CDS are similar to an insurance contract, providing the buyer with protection against specific risks.
Investors often buy them for protection against a default on a specific bond they have bought, but they are flexible and can be customised to cover various scenarios, timeframes or multiple countries, companies or banks all at once.
HOW DO YOU BUY A CDS?
CDS are sold by many of the world's big investment banks as investors want to hedge their risk when they buy a bond. The cost depends on risk of not getting paid back.
WHEN DO THESE INSURANCE POLICIES PAY OUT?
The process starts with a market participant, usually an investor who has bought a CDS, asking a group known as the Credit Derivatives Determinations Committee https://www.cdsdeterminationscommittees.org/about-dc-committees(DC), to look at whether a default or 'credit event' has happened.
There are five DCs https://www.cdsdeterminationscommittees.org/about-dc-committees/current-dc-membersdc-members-april-2021-to-april-2022/#EMEA for different parts of the world.
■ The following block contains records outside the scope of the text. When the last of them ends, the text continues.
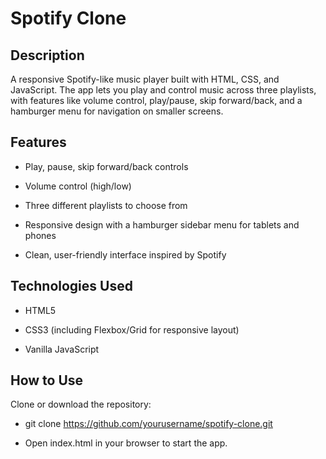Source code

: 
# Spotify Clone
## Description

A responsive Spotify-like music player built with HTML, CSS, and JavaScript. The app lets you play and control music across three playlists, with features like volume control, play/pause, skip forward/back, and a hamburger menu for navigation on smaller screens.

## Features
* Play, pause, skip forward/back controls

* Volume control (high/low)

* Three different playlists to choose from

* Responsive design with a hamburger sidebar menu for tablets and phones

* Clean, user-friendly interface inspired by Spotify

## Technologies Used
* HTML5

* CSS3 (including Flexbox/Grid for responsive layout)

* Vanilla JavaScript

## How to Use
Clone or download the repository:


* git clone https://github.com/yourusername/spotify-clone.git

* Open index.html in your browser to start the app.
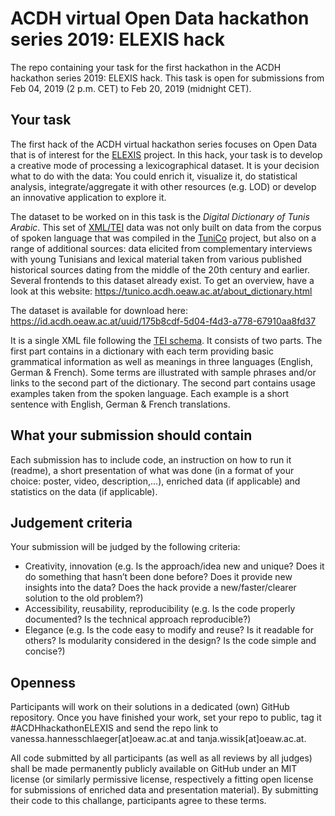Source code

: # ACDH virtual Open Data hackathon series 2019: ELEXIS hack
The repo containing your task for the first hackathon in the ACDH hackathon series 2019: ELEXIS hack. This task is open for submissions from Feb 04, 2019 (2 p.m. CET) to Feb 20, 2019 (midnight CET). 

## Your task

The first hack of the ACDH virtual hackathon series focuses on Open Data that is of interest for the [ELEXIS](https://elex.is/) project. In this hack, your task is to develop a creative mode of processing a lexicographical dataset. It is your decision what to do with the data: You could enrich it, visualize it, do statistical analysis, integrate/aggregate it with other resources (e.g. LOD) or develop an innovative application to explore it. 

The dataset to be worked on in this task is the *Digital Dictionary of Tunis Arabic*. This set of [XML/TEI](http://www.tei-c.org/guidelines/) data was not only built on data from the corpus of spoken language that was compiled in the [TuniCo](https://www.oeaw.ac.at/acdh/projects/tunico/) project, but also on a range of additional sources: data elicited from complementary interviews with young Tunisians and lexical material taken from various published historical sources dating from the middle of the 20th century and earlier. Several frontends to this dataset already exist. To get an overview, have a look at this website:
https://tunico.acdh.oeaw.ac.at/about_dictionary.html

The dataset is available for download here:
https://id.acdh.oeaw.ac.at/uuid/175b8cdf-5d04-f4d3-a778-67910aa8fd37

It is a single XML file following the [TEI schema](http://www.tei-c.org/release/doc/tei-p5-doc/en/html/). It consists of two parts. The first part contains in a dictionary with each term providing basic grammatical information as well as meanings in three languages (English, German & French). Some terms are illustrated with sample phrases and/or links to the second part of the dictionary. The second part contains usage examples taken from the spoken language. Each example is a short sentence with English, German & French translations. 

## What your submission should contain

Each submission has to include code, an instruction on how to run it (readme), a short presentation of what was done (in a format of your choice: poster, video, description,...), enriched data (if applicable) and statistics on the data (if applicable).

## Judgement criteria

Your submission will be judged by the following criteria:
* Creativity, innovation  (e.g. Is the approach/idea new and unique? Does it do something that hasn’t been done before? Does it provide new insights into the data? Does the hack provide a new/faster/clearer solution to the old problem?)
* Accessibility, reusability, reproducibility (e.g. Is the code properly documented? Is the technical approach reproducible?)
* Elegance (e.g. Is the code easy to modify and reuse? Is it readable for others? Is modularity considered in the design? Is the code simple and concise?)

## Openness

Participants will work on their solutions in a dedicated (own) GitHub repository. Once you have finished your work, set your repo to public, tag it #ACDHhackathonELEXIS and send the repo link to vanessa.hannesschlaeger[at]oeaw.ac.at and tanja.wissik[at]oeaw.ac.at.

All code submitted by all participants (as well as all reviews by all judges) shall be made permanently publicly available on GitHub under an MIT license (or similarly permissive license, respectively a fitting open license for submissions of enriched data and presentation material). By submitting their code to this challange, participants agree to these terms.
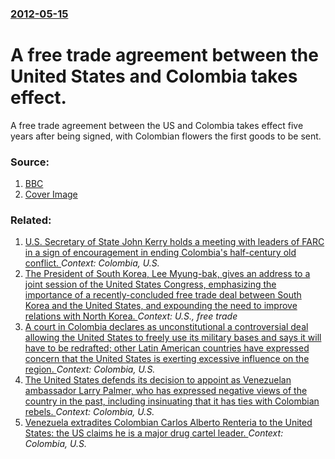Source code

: ### [2012-05-15](/news/2012/05/15/index.md)

# A free trade agreement between the United States and Colombia takes effect. 

A free trade agreement between the US and Colombia takes effect five years after being signed, with Colombian flowers the first goods to be sent.


### Source:

1. [BBC](http://www.bbc.co.uk/news/world-latin-america-18069469)
1. [Cover Image](https://ichef-1.bbci.co.uk/news/1024/media/images/60239000/jpg/_60239656_colombiaflowers_rtr.jpg)

### Related:

1. [U.S. Secretary of State John Kerry holds a meeting with leaders of FARC in a sign of encouragement in ending Colombia's half-century old conflict. ](/news/2016/03/22/u-s-secretary-of-state-john-kerry-holds-a-meeting-with-leaders-of-farc-in-a-sign-of-encouragement-in-ending-colombia-s-half-century-old-con.md) _Context: Colombia, U.S._
2. [The President of South Korea, Lee Myung-bak, gives an address to a joint session of the United States Congress, emphasizing the importance of a recently-concluded free trade deal between South Korea and the United States, and expounding the need to improve relations with North Korea. ](/news/2011/10/13/the-president-of-south-korea-lee-myung-bak-gives-an-address-to-a-joint-session-of-the-united-states-congress-emphasizing-the-importance-o.md) _Context: U.S., free trade_
3. [A court in Colombia declares as unconstitutional a controversial deal allowing the United States to freely use its military bases and says it will have to be redrafted; other Latin American countries have expressed concern that the United States is exerting excessive influence on the region. ](/news/2010/08/18/a-court-in-colombia-declares-as-unconstitutional-a-controversial-deal-allowing-the-united-states-to-freely-use-its-military-bases-and-says-i.md) _Context: Colombia, U.S._
4. [The United States defends its decision to appoint as Venezuelan ambassador Larry Palmer, who has expressed negative views of the country in the past, including insinuating that it has ties with Colombian rebels. ](/news/2010/08/10/the-united-states-defends-its-decision-to-appoint-as-venezuelan-ambassador-larry-palmer-who-has-expressed-negative-views-of-the-country-in.md) _Context: Colombia, U.S._
5. [Venezuela extradites Colombian Carlos Alberto Renteria to the United States: the US claims he is a major drug cartel leader. ](/news/2010/07/14/venezuela-extradites-colombian-carlos-alberto-renteria-to-the-united-states-the-us-claims-he-is-a-major-drug-cartel-leader.md) _Context: Colombia, U.S._
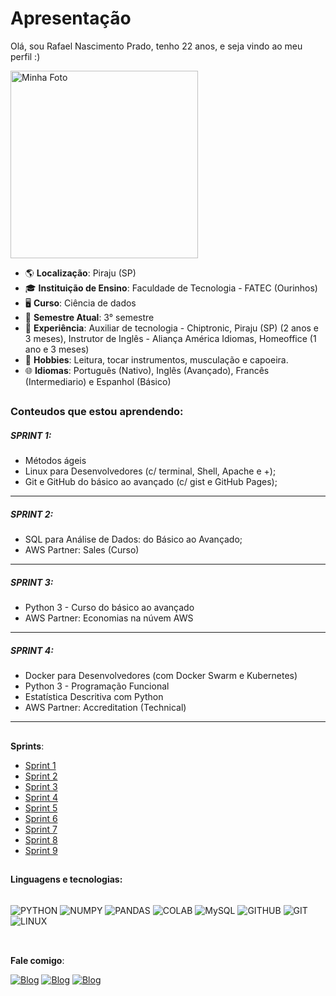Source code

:# Apresentação

Olá, sou Rafael Nascimento Prado, tenho 22 anos, e seja vindo ao meu perfil :)

<img src="https://github.com/user-attachments/assets/200155ef-1ef7-4898-bdb1-32186acd9607" alt="Minha Foto" width="300"/>






- 🌎 **Localização**: Piraju (SP)
- 🎓 **Instituição de Ensino**: Faculdade de Tecnologia - FATEC (Ourinhos)
- 🖥️ **Curso**: Ciência de dados
- 📆 **Semestre Atual**: 3° semestre
- 💼 **Experiência**: Auxiliar de tecnologia - Chiptronic, Piraju (SP) (2 anos e 3 meses), Instrutor de Inglês - Aliança América Idiomas, Homeoffice (1 ano e 3 meses)
- 🎲 **Hobbies**: Leitura, tocar instrumentos, musculação e capoeira.
- 🌐 **Idiomas**: Português (Nativo), Inglês (Avançado), Francês (Intermediario) e Espanhol (Básico)

##
  
### **Conteudos que estou aprendendo:**

##### SPRINT 1:
- Métodos ágeis
- Linux para Desenvolvedores (c/ terminal, Shell, Apache e +);
- Git e GitHub do básico ao avançado (c/ gist e GitHub Pages);
---
##### SPRINT 2:
- SQL para Análise de Dados: do Básico ao Avançado;
- AWS Partner: Sales (Curso)
---
##### SPRINT 3:
- Python 3 - Curso do básico ao avançado
- AWS Partner: Economias na núvem AWS
---
##### SPRINT 4:
- Docker para Desenvolvedores (com Docker Swarm e Kubernetes)
- Python 3 - Programação Funcional
- Estatística Descritiva com Python
- AWS Partner: Accreditation (Technical)
--- 

##
**Sprints**:
- [Sprint 1](https://github.com/rafaprado013/Programa_de_Bolsas_Compass_Rafael_Prado/tree/main/Sprint%201)
- [Sprint 2](https://github.com/rafaprado013/Programa_de_Bolsas_Compass_Rafael_Prado/tree/main/Sprint%202)
- [Sprint 3](https://github.com/rafaprado013/Programa_de_Bolsas_Compass_Rafael_Prado/tree/main/Sprint%203)
- [Sprint 4](https://github.com/rafaprado013/Programa_de_Bolsas_Compass_Rafael_Prado/tree/main/Sprint%204)
- [Sprint 5](https://github.com/rafaprado013/Programa_de_Bolsas_Compass_Rafael_Prado/tree/main/Sprint%205)
- [Sprint 6](https://github.com/rafaprado013/Programa_de_Bolsas_Compass_Rafael_Prado/tree/main/Sprint%206)
- [Sprint 7](https://github.com/rafaprado013/Programa_de_Bolsas_Compass_Rafael_Prado/tree/main/Sprint%207)
- [Sprint 8](https://github.com/rafaprado013/Programa_de_Bolsas_Compass_Rafael_Prado/tree/main/Sprint%208)
- [Sprint 9](https://github.com/rafaprado013/Programa_de_Bolsas_Compass_Rafael_Prado/tree/main/Sprint%209)

##

**Linguagens e tecnologias:**
<div style='display: inline_block'><br/>
  <img align='center' alt ='PYTHON' src='https://img.shields.io/badge/python-3670A0?style=for-the-badge&logo=python&logoColor=ffdd54' />
  <img align='center' alt ='NUMPY' src='https://img.shields.io/badge/numpy-%23013243.svg?style=for-the-badge&logo=numpy&logoColor=white' />
  <img align='center' alt ='PANDAS' src='https://img.shields.io/badge/pandas-%23150458.svg?style=for-the-badge&logo=pandas&logoColor=white' />
  <img align='center' alt ='COLAB' src='https://img.shields.io/badge/Colab-F9AB00?style=for-the-badge&logo=googlecolab&color=525252' />
  <img align='center' alt ='MySQL' src='https://img.shields.io/badge/MySQL-00000F?style=for-the-badge&logo=mysql&logoColor=white' />
  <img align='center' alt ='GITHUB' src='https://img.shields.io/badge/GitHub-100000?style=for-the-badge&logo=github&logoColor=white' />
  <img align='center' alt ='GIT' src='https://img.shields.io/badge/git-%23F05033.svg?style=for-the-badge&logo=git&logoColor=white' />
  <img align='center' alt ='LINUX' src='https://img.shields.io/badge/Linux-FCC624?style=for-the-badge&logo=linux&logoColor=black' />


</div><br/>

##

**Fale comigo**:
 
  [![Blog](https://img.shields.io/badge/Instagram-E4405F?style=for-the-badge&logo=instagram&logoColor=white)](https://www.instagram.com/chorituss/)
  [![Blog](https://img.shields.io/badge/LinkedIn-0077B5?style=for-the-badge&logo=linkedin&logoColor=white)](https://www.linkedin.com/in/rafael-prado-774b891a5/)
  [![Blog](https://img.shields.io/badge/Gmail-D14836?style=for-the-badge&logo=gmail&logoColor=white)](https://rafaelnascimentoprado@gmail.com)
</div><br/>

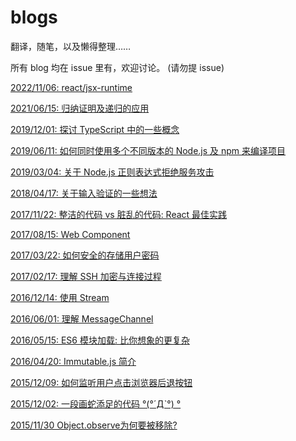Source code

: # blogs
翻译，随笔，以及懒得整理……

所有 blog 均在 issue 里有，欢迎讨论。 (请勿提 issue)

[2022/11/06: react/jsx-runtime](https://github.com/luokuning/blogs/issues/19)

[2021/06/15: 归纳证明及递归的应用](https://github.com/luokuning/blogs/issues/18)

[2019/12/01: 探讨 TypeScript 中的一些概念](https://github.com/luokuning/blogs/issues/15)

[2019/06/11: 如何同时使用多个不同版本的 Node.js 及 npm 来编译项目](https://github.com/luokuning/blogs/issues/14)

[2019/03/04: 关于 Node.js 正则表达式拒绝服务攻击](https://github.com/luokuning/blogs/issues/13)

[2018/04/17: 关于输入验证的一些想法](https://github.com/luokuning/blogs/issues/12)

[2017/11/22: 整洁的代码 vs 脏乱的代码: React 最佳实践](https://github.com/luokuning/blogs/issues/11)

[2017/08/15: Web Component](https://github.com/luokuning/blogs/issues/10)

[2017/03/22: 如何安全的存储用户密码](https://github.com/luokuning/blogs/issues/9)

[2017/02/17: 理解 SSH 加密与连接过程](https://github.com/luokuning/blogs/issues/8)

[2016/12/14: 使用 Stream](https://github.com/luokuning/blogs/issues/7)

[2016/06/01: 理解 MessageChannel](https://github.com/luokuning/blogs/issues/6)

[2016/05/15: ES6 模块加载: 比你想象的更复杂](https://github.com/luokuning/blogs/issues/5)

[2016/04/20: Immutable.js 简介](https://github.com/luokuning/blogs/issues/4)

[2015/12/09: 如何监听用户点击浏览器后退按钮](https://github.com/luokuning/blogs/issues/3)

[2015/12/02: 一段画蛇添足的代码 °(°ˊДˋ°) °](https://github.com/luokuning/blogs/issues/2)

[2015/11/30 Object.observe为何要被移除?](https://github.com/luokuning/blogs/issues/1)
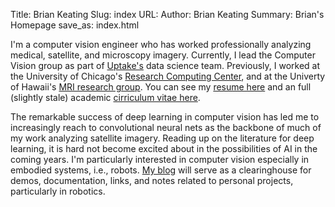 Title: Brian Keating
Slug: index
URL: 
Author: Brian Keating
Summary: Brian's Homepage
save_as: index.html

I'm a computer vision engineer who has worked professionally analyzing medical, satellite, and microscopy imagery. Currently, I lead the Computer Vision group as part of [Uptake's](www.uptake.com) data science team. Previously, I worked at the University of Chicago's [Research Computing Center](https://rcc.uchicago.edu/), and at the Univerty of Hawaii's [MRI research group](http://hawaii.edu/mri/home_v6.htm). You can see my [resume here]({filename}/pdfs/old_resume.pdf) and an full (slightly stale) academic [cirriculum vitae here]({filename}/pdfs/old_cv.pdf).

The remarkable success of deep learning in computer vision has led me to increasingly reach to convolutional neural nets as the backbone of much of my work analyzing satellite imagery. Reading up on the literature for deep learning, it is hard not become excited about in the possibilities of AI in the coming years. I'm particularly interested in computer vision especially in embodied systems, i.e., robots.  [My blog](blog.html) will serve as a clearinghouse for demos, documentation, links, and notes related to personal projects, particularly in robotics.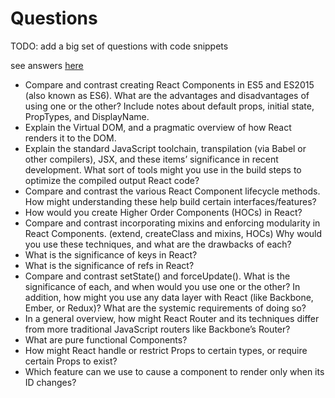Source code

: # Questions

TODO: add a big set of questions with code snippets 

see answers [here](https://www.toptal.com/react/interview-questions)

* Compare and contrast creating React Components in ES5 and ES2015 (also known as ES6). What are the advantages and disadvantages of using one or the other? Include notes about default props, initial state, PropTypes, and DisplayName.
* Explain the Virtual DOM, and a pragmatic overview of how React renders it to the DOM.
* Explain the standard JavaScript toolchain, transpilation (via Babel or other compilers), JSX, and these items’ significance in recent development. What sort of tools might you use in the build steps to optimize the compiled output React code?
* Compare and contrast the various React Component lifecycle methods. How might understanding these help build certain interfaces/features?
* How would you create Higher Order Components (HOCs) in React?
* Compare and contrast incorporating mixins and enforcing modularity in React Components. (extend, createClass and mixins, HOCs) Why would you use these techniques, and what are the drawbacks of each?
* What is the significance of keys in React?
* What is the significance of refs in React?
* Compare and contrast setState() and forceUpdate(). What is the significance of each, and when would you use one or the other? In addition, how might you use any data layer with React (like Backbone, Ember, or Redux)? What are the systemic requirements of doing so?
* In a general overview, how might React Router and its techniques differ from more traditional JavaScript routers like Backbone’s Router?
* What are pure functional Components?
* How might React handle or restrict Props to certain types, or require certain Props to exist?
* Which feature can we use to cause a component to render only when its ID changes?
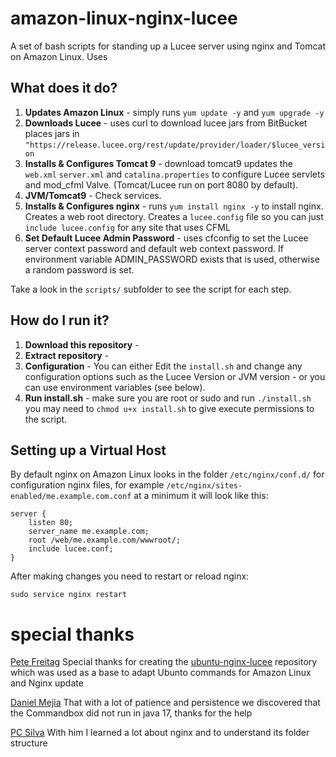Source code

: amazon-linux-nginx-lucee
==================

A set of bash scripts for standing up a Lucee server using nginx and Tomcat on Amazon Linux. Uses 

What does it do?
----------------

1. **Updates Amazon Linux** - simply runs `yum update -y` and `yum upgrade -y`
2. **Downloads Lucee** - uses curl to download lucee jars from BitBucket places jars in `"https://release.lucee.org/rest/update/provider/loader/$lucee_version`
3. **Installs & Configures Tomcat 9** - download tomcat9 updates the `web.xml` `server.xml` and `catalina.properties` to configure Lucee servlets and mod_cfml Valve.  (Tomcat/Lucee run on port 8080 by default).
4. **JVM/Tomcat9** - Check services.
5. **Installs & Configures nginx** - runs `yum install nginx -y` to install nginx. Creates a web root directory. Creates a `lucee.config` file so you can just `include lucee.config` for any site that uses CFML
6. **Set Default Lucee Admin Password** - uses cfconfig to set the Lucee server context password and default web context password. If environment variable ADMIN_PASSWORD exists that is used, otherwise a random password is set.  

Take a look in the `scripts/` subfolder to see the script for each step.

How do I run it?
----------------

1. **Download this repository** - 
2. **Extract repository** - 
3. **Configuration** - You can either Edit the `install.sh` and change any configuration options such as the Lucee Version or JVM version - or you can use environment variables (see below).
4. **Run install.sh** - make sure you are root or sudo and run `./install.sh` you may need to `chmod u+x install.sh` to give execute permissions to the script.

Setting up a Virtual Host
-------------------------

By default nginx on Amazon Linux looks in the folder `/etc/nginx/conf.d/` for configuration nginx files, for example `/etc/nginx/sites-enabled/me.example.com.conf` at a minimum it will look like this:

	server {
		listen 80;
		server_name me.example.com;
		root /web/me.example.com/wwwroot/;
		include lucee.conf;
	}

After making changes you need to restart or reload nginx:

	sudo service nginx restart

special thanks
==============
[Pete Freitag](https://github.com/pfreitag)
Special thanks for creating the [ubuntu-nginx-lucee](https://github.com/foundeo/ubuntu-nginx-lucee) repository which was used as a base to adapt Ubunto commands for Amazon Linux and Nginx update

[Daniel Mejia](https://github.com/webmandman)
That with a lot of patience and persistence we discovered that the Commandbox did not run in java 17, thanks for the help

[PC Silva](https://github.com/pcsilva)
With him I learned a lot about nginx and to understand its folder structure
They can have up to 15 voting members https://www.cdsdeterminationscommittees.org/about-dc-committees/current-dc-membersdc-members-april-2021-to-april-2022/#EMEA made up mainly of the big banks and investment funds that use or sell CDS such as Goldman Sachs (NYSE:GS), JPMorgan (NYSE:JPM), Bank of America (NYSE:BAC), PIMCO and Citadel.
Their role of the DC is to apply the definitions of what constitutes a default to the specific circumstances, and make "factual, evidence-based determinations".
There are five commonly-established scenarios where non-payment occurs. Those are bankruptcy, a failure to pay, a debt restructuring, an obligation acceleration of default - where a payment might be triggered by a default on another bond, and finally a repudiation or moratorium - where the borrower is effectively refusing to pay.
WHAT HAPPENS THEN?
If it is agreed that a non-payment event has happened, the CDS contract should pay out, the investor has the right to hand over their bond to the CDS seller and receive 100% of the bond's 'par' value in return.
In case the investor didn't actually have the bonds, they need to buy them from someone who does. That process is facilitated by what is known as the CDS bond "auction" when participants look at the bond markets and try to work out what the defaulted assets are worth.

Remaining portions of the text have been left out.